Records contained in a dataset
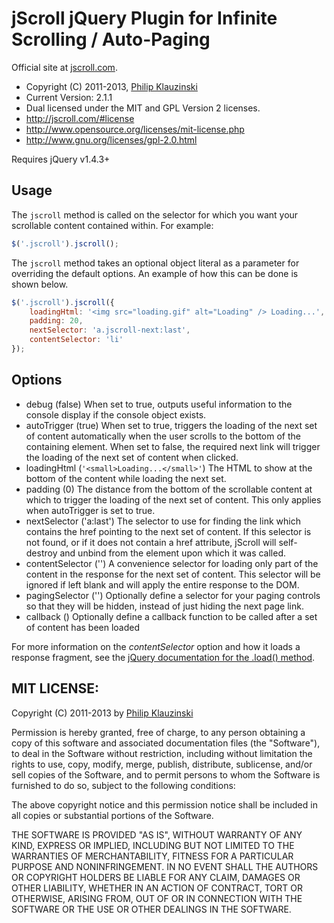 # jScroll jQuery Plugin for Infinite Scrolling / Auto-Paging

Official site at [jscroll.com](http://jscroll.com/).

* Copyright (C) 2011-2013, [Philip Klauzinski](http://klauzinski.com/)
* Current Version: 2.1.1
* Dual licensed under the MIT and GPL Version 2 licenses.
* http://jscroll.com/#license
* http://www.opensource.org/licenses/mit-license.php
* http://www.gnu.org/licenses/gpl-2.0.html

Requires jQuery v1.4.3+

## Usage

The `jscroll` method is called on the selector for which you want your scrollable content contained within. For example:

```javascript
$('.jscroll').jscroll();
```

The `jscroll` method takes an optional object literal as a parameter for overriding the default options. An example of how this can be done is shown below.

```javascript
$('.jscroll').jscroll({
    loadingHtml: '<img src="loading.gif" alt="Loading" /> Loading...',
    padding: 20,
    nextSelector: 'a.jscroll-next:last',
    contentSelector: 'li'
});
```

## Options

* debug           (false)  When set to true, outputs useful information to the console display if the console object exists.
* autoTrigger     (true)  When set to true, triggers the loading of the next set of content automatically when the user scrolls to the bottom of the containing element. When set to false, the required next link will trigger the loading of the next set of content when clicked.
* loadingHtml     (`'<small>Loading...</small>'`)  The HTML to show at the bottom of the content while loading the next set.
* padding         (0)  The distance from the bottom of the scrollable content at which to trigger the loading of the next set of content. This only applies when autoTrigger is set to true.
* nextSelector    ('a:last')  The selector to use for finding the link which contains the href pointing to the next set of content. If this selector is not found, or if it does not contain a href attribute, jScroll will self-destroy and unbind from the element upon which it was called.
* contentSelector ('')  A convenience selector for loading only part of the content in the response for the next set of content. This selector will be ignored if left blank and will apply the entire response to the DOM.
* pagingSelector  ('')  Optionally define a selector for your paging controls so that they will be hidden, instead of just hiding the next page link.
* callback        ()  Optionally define a callback function to be called after a set of content has been loaded


For more information on the *contentSelector* option and how it loads a response fragment, see the [jQuery documentation for the .load() method](http://api.jquery.com/load/).

## MIT LICENSE:

Copyright (C) 2011-2013 by [Philip Klauzinski](http://klauzinski.com/)

Permission is hereby granted, free of charge, to any person obtaining a copy
of this software and associated documentation files (the "Software"), to deal
in the Software without restriction, including without limitation the rights
to use, copy, modify, merge, publish, distribute, sublicense, and/or sell
copies of the Software, and to permit persons to whom the Software is
furnished to do so, subject to the following conditions:

The above copyright notice and this permission notice shall be included in
all copies or substantial portions of the Software.

THE SOFTWARE IS PROVIDED "AS IS", WITHOUT WARRANTY OF ANY KIND, EXPRESS OR
IMPLIED, INCLUDING BUT NOT LIMITED TO THE WARRANTIES OF MERCHANTABILITY,
FITNESS FOR A PARTICULAR PURPOSE AND NONINFRINGEMENT. IN NO EVENT SHALL THE
AUTHORS OR COPYRIGHT HOLDERS BE LIABLE FOR ANY CLAIM, DAMAGES OR OTHER
LIABILITY, WHETHER IN AN ACTION OF CONTRACT, TORT OR OTHERWISE, ARISING FROM,
OUT OF OR IN CONNECTION WITH THE SOFTWARE OR THE USE OR OTHER DEALINGS IN
THE SOFTWARE.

▶ [Exercise requirements]:
For every line above that includes the string "object", copy the line.

▶ [Result of this exercise]:
The `jscroll` method takes an optional object literal as a parameter for overriding the default options. An example of how this can be done is shown below.
* debug           (false)  When set to true, outputs useful information to the console display if the console object exists.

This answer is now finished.